ハロー効果とは、目立つ特徴に引きづられて、他の要素まで評価してしまう認知バイアスの一つです。

例えば、TVCMで有名人を活用する事によりイメージを植え付けるという例があります。

また、Redbullは広告では商品のことを言わずにエクストリームスポーツへの協賛や宣伝を行っています。これにより、Redbullはクールな商品というイメージを植えつけに成功しています。

ヴェブレン効果:ブランド品

ヴェブレン効果とは価格が高いほど購入意欲が高まる効果です。
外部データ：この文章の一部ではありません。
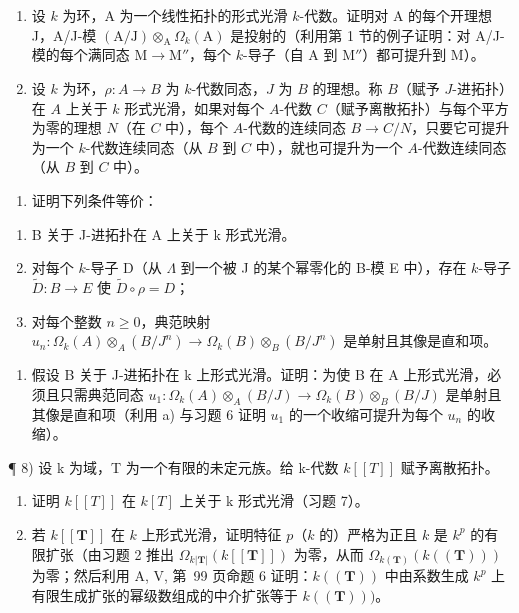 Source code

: \begin{enumerate}
\def\labelenumi{\arabic{enumi})}
\setcounter{enumi}{5}
\item
  设 \(k\) 为环，A 为一个线性拓扑的形式光滑 \(k\)-代数。证明对 A 的每个开理想 J，A/J-模 \((\mathrm{A} / \mathrm{J}) \otimes_{\mathrm{A}} \Omega_k(\mathrm{A})\) 是投射的（利用第 1 节的例子证明：对 A/J-模的每个满同态 \(\mathrm{M} \to \mathrm{M}''\)，每个 \(k\)-导子（自 A 到 \(\mathrm{M}''\)）都可提升到 M）。
\item
  设 \(k\) 为环，\(\rho : A \to B\) 为 \(k\)-代数同态，\(J\) 为 \(B\) 的理想。称 \(B\)（赋予 \(J\)-进拓扑）在 \(A\) 上关于 \(k\) 形式光滑，如果对每个 \(A\)-代数 \(C\)（赋予离散拓扑）与每个平方为零的理想 \(N\)（在 \(C\) 中），每个 \(A\)-代数的连续同态 \(B \to C/N\)，只要它可提升为一个 \(k\)-代数连续同态（从 \(B\) 到 \(C\) 中），就也可提升为一个 \(A\)-代数连续同态（从 \(B\) 到 \(C\) 中）。
\end{enumerate}

\begin{enumerate}
\def\labelenumi{\alph{enumi})}
\tightlist
\item
  证明下列条件等价：
\end{enumerate}

\begin{enumerate}
\def\labelenumi{(\roman{enumi})}
\item
  B 关于 J-进拓扑在 A 上关于 k 形式光滑。
\item
  对每个 \(k\)-导子 D（从 \(\Lambda\) 到一个被 J 的某个幂零化的 B-模 E 中），存在 \(k\)-导子 \(\tilde{D}: B \to E\) 使 \(\tilde{D} \circ \rho = D\)；
\item
  对每个整数 \(n \geqslant 0\)，典范映射 \(u_n: \Omega_k(A) \otimes_A (B/J^n) \longrightarrow \Omega_k(B) \otimes_B (B/J^n)\) 是单射且其像是直和项。
\end{enumerate}

\begin{enumerate}
\def\labelenumi{\alph{enumi})}
\setcounter{enumi}{1}
\tightlist
\item
  假设 B 关于 J-进拓扑在 k 上形式光滑。证明：为使 B 在 A 上形式光滑，必须且只需典范同态 \(u_{1}:\Omega_{k}(A)\otimes_{A}(B/J)\to\Omega_{k}(B)\otimes_{B}(B/J)\) 是单射且其像是直和项（利用 a) 与习题 6 证明 \(u_{1}\) 的一个收缩可提升为每个 \(u_{n}\) 的收缩）。
\end{enumerate}

¶ 8) 设 k 为域，T 为一个有限的未定元族。给 k-代数 \(k[[T]]\) 赋予离散拓扑。

\begin{enumerate}
\def\labelenumi{\alph{enumi})}
\item
  证明 \(k[[T]]\) 在 \(k[T]\) 上关于 k 形式光滑（习题 7）。
\item
  若 \(k[[\mathbf{T}]]\) 在 \(k\) 上形式光滑，证明特征 \(p\)（\(k\) 的）严格为正且 \(k\) 是 \(k^p\) 的有限扩张（由习题 2 推出 \(\Omega_{k|\mathbf{T}|}(k[[\mathbf{T}]])\) 为零，从而 \(\Omega_{k(\mathbf{T})}(k((\mathbf{T})))\) 为零；然后利用 A, V, 第~99 页命题 6 证明：\(k((\mathbf{T}))\) 中由系数生成 \(k^p\) 上有限生成扩张的幂级数组成的中介扩张等于 \(k((\mathbf{T})))\)。
\end{enumerate}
ヴェブレン効果は一般的な価値観とは逆ですが、富裕層が見せびらかす自己顕示欲を満たすことが目的です。

例えば、ブランド品や貴金属などが自己顕示欲を満たすヴェブレン効果を狙った商品と言えます。

コンコルド効果(サンクコスト効果):もったいない

コンコルド効果とはサンクコスト効果とも言われ、金額や時間を投資し続けるのが損とわかっていても今までの投資が無駄になるのが惜しんでやめれられないという心理です。

例えば、モバイルゲームに飽きてきたけど今までの課金アイテムなどがもったいなくてやめられない、などがあります。

初頭効果 :第一印象が大事

初頭効果とは、ユーザーが第一印象が強く印象に残り行動に影響するという行動心理です。例えば、ウェブサイトのファーストビューで伝えたいメッセージを伝えたり、セールストークの初めに伝えたいポイントを伝える方法などがあります。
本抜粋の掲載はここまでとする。